Starting at the line with "attendants <br/> |Available" and going on through the line with "make outbound calls", reproduce each line in the records below exactly and nothing more.

Start of Provided data

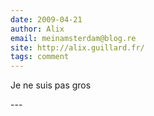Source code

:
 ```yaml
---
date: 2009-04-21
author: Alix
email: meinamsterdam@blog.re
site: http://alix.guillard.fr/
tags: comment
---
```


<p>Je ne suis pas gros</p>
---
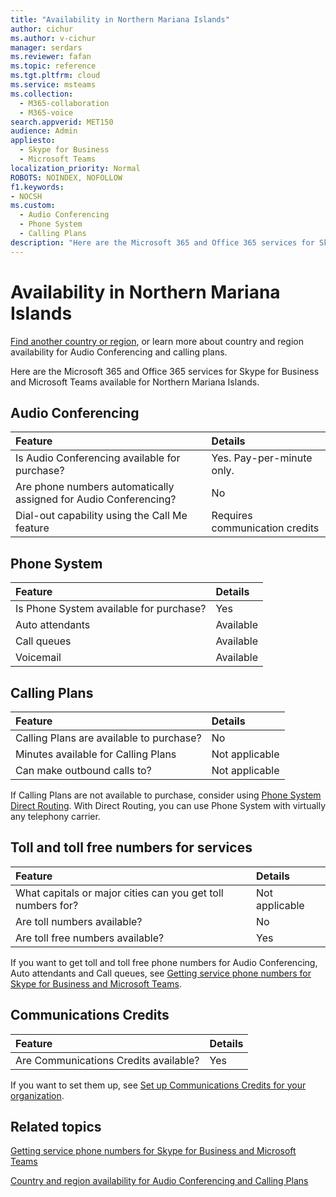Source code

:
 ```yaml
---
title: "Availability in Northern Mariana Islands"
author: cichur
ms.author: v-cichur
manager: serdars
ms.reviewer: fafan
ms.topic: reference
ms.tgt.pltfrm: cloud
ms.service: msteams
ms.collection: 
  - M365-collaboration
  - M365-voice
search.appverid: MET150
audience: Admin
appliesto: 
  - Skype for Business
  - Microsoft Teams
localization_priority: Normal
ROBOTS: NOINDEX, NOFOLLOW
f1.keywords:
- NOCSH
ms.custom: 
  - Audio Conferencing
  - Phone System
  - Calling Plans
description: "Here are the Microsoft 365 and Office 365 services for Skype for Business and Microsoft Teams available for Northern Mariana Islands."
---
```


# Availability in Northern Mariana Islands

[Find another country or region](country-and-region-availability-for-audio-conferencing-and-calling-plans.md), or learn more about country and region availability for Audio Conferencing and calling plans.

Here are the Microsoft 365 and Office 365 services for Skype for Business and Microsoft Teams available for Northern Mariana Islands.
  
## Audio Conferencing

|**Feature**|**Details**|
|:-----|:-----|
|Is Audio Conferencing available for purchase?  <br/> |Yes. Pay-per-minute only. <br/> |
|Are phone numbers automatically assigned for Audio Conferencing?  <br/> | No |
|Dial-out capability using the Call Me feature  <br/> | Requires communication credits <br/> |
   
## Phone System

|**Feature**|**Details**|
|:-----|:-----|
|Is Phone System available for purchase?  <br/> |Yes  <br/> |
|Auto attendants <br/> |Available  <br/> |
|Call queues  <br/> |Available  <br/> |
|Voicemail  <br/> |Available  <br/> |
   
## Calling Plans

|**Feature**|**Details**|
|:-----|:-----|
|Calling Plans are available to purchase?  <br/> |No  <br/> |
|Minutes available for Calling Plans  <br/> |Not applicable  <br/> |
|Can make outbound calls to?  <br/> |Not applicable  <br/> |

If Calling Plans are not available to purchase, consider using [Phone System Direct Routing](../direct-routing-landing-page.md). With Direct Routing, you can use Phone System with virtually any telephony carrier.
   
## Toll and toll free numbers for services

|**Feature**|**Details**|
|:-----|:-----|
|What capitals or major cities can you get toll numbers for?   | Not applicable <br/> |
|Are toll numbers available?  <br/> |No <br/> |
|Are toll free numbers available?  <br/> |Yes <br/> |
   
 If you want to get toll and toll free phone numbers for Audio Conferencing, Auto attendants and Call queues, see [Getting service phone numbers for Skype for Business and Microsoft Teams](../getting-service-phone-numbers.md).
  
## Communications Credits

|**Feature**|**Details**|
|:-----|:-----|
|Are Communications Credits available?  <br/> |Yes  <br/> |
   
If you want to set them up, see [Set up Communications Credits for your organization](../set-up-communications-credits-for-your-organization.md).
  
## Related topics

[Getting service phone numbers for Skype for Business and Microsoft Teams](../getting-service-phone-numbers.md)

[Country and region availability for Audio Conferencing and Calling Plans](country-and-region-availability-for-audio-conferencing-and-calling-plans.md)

End of Provided data

The completed task.
|Auto attendants <br/> |Available  <br/> |
|Call queues  <br/> |Available  <br/> |
|Voicemail  <br/> |Available  <br/> |
   
## Calling Plans

|**Feature**|**Details**|
|:-----|:-----|
|Calling Plans are available to purchase?  <br/> |No  <br/> |
|Minutes available for Calling Plans  <br/> |Not applicable  <br/> |
|Can make outbound calls to?  <br/> |Not applicable  <br/> |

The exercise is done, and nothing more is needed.